Increasingly, though, we’ve seen different stories from the U.S. versus international markets. In Europe today, stock markets were generally lower as investors reacted to the S&P downgrade of Italy’s sovereign-debt rating to “BBB,” the second-lowest investment-grade rating. Meanwhile, China’s economy has suffered some troubling news recently. A 3.1% drop in exports surprised economists expecting a 4% rise and marked the emerging-market economy’s worst export figure in nearly four years. Add that to yesterday’s news that China’s inflation rate rose to 2.7% in June, and it’s uncertain that the country will be able to foster economic growth without stoking further price rises.
That disparity isn’t necessarily playing itself out in share price movements today, but you can see the signs of its impact by looking at the moves global companies have made lately. Caterpillar Inc. (NYSE:CAT) has seen its stock struggle all year as the level of construction and infrastructure-building activity in China has been under pressure. But improving conditions in its domestic market show promise for the heavy-equipment maker, as homebuilders and contractors have been slow to replace equipment and therefore have pent-up demand.

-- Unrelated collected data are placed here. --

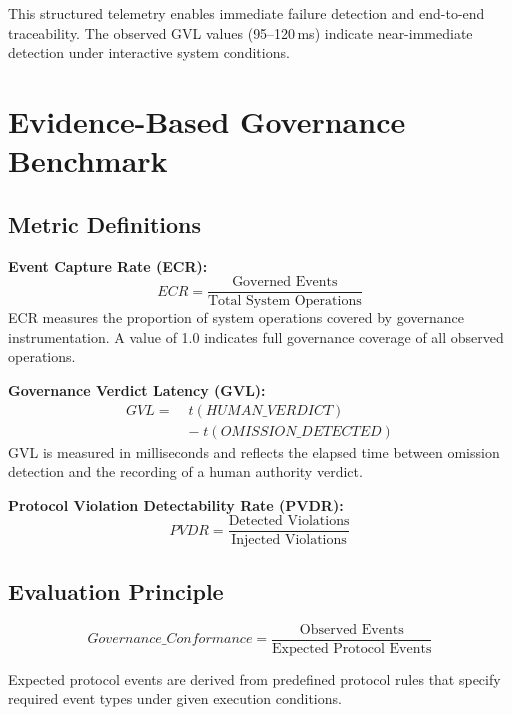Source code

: \documentclass[conference]{IEEEtran}
\begin{document}
This structured telemetry enables immediate failure detection and end-to-end
traceability. The observed GVL values (95--120\,ms) indicate near-immediate
detection under interactive system conditions.

\section{Evidence-Based Governance Benchmark}

\subsection{Metric Definitions}

\noindent\textbf{Event Capture Rate (ECR):}
\begin{equation}
  ECR = \frac{\text{Governed Events}}{\text{Total System Operations}}
\end{equation}
ECR measures the proportion of system operations covered by governance
instrumentation. A value of 1.0 indicates full governance coverage of all
observed operations.

\medskip
\noindent\textbf{Governance Verdict Latency (GVL):}
\begin{equation}
\begin{split}
  GVL = \; & t(\mathit{HUMAN\_VERDICT}) \\
            & - \; t(\mathit{OMISSION\_DETECTED})
\end{split}
\end{equation}
GVL is measured in milliseconds and reflects the elapsed time between
omission detection and the recording of a human authority verdict.

\medskip
\noindent\textbf{Protocol Violation Detectability Rate (PVDR):}
\begin{equation}
  PVDR = \frac{\text{Detected Violations}}{\text{Injected Violations}}
\end{equation}

\subsection{Evaluation Principle}

\begin{equation}
  \mathit{Governance\_Conformance} =
    \frac{\text{Observed Events}}{\text{Expected Protocol Events}}
\end{equation}

Expected protocol events are derived from predefined protocol rules that specify
required event types under given execution conditions.
\end{document}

Similarly, McDonald’s Corporation (NYSE:MCD) has benefited from global growth for a long time, but lately it has turned its attention back to its U.S. customers. With the April launch of its Premium McWrap, McDonald’s is trying to tap into the move among consumers toward healthier food offerings. Ironically, McDonald’s was early in identifying the healthy-food trend when it started acquiring what would eventually become a majority stake in Chipotle Mexican Grill, Inc. (NYSE:CMG) in the late 1990s. Chipotle has obviously gone on to great success by providing a limited menu of high-quality food items. Yet with McDonald’s having spun off its stake in Chipotle in 2006, its success in the domestic market relies on its namesake restaurants, and trying to bolster U.S. growth is a natural consequence of sluggishness in other markets.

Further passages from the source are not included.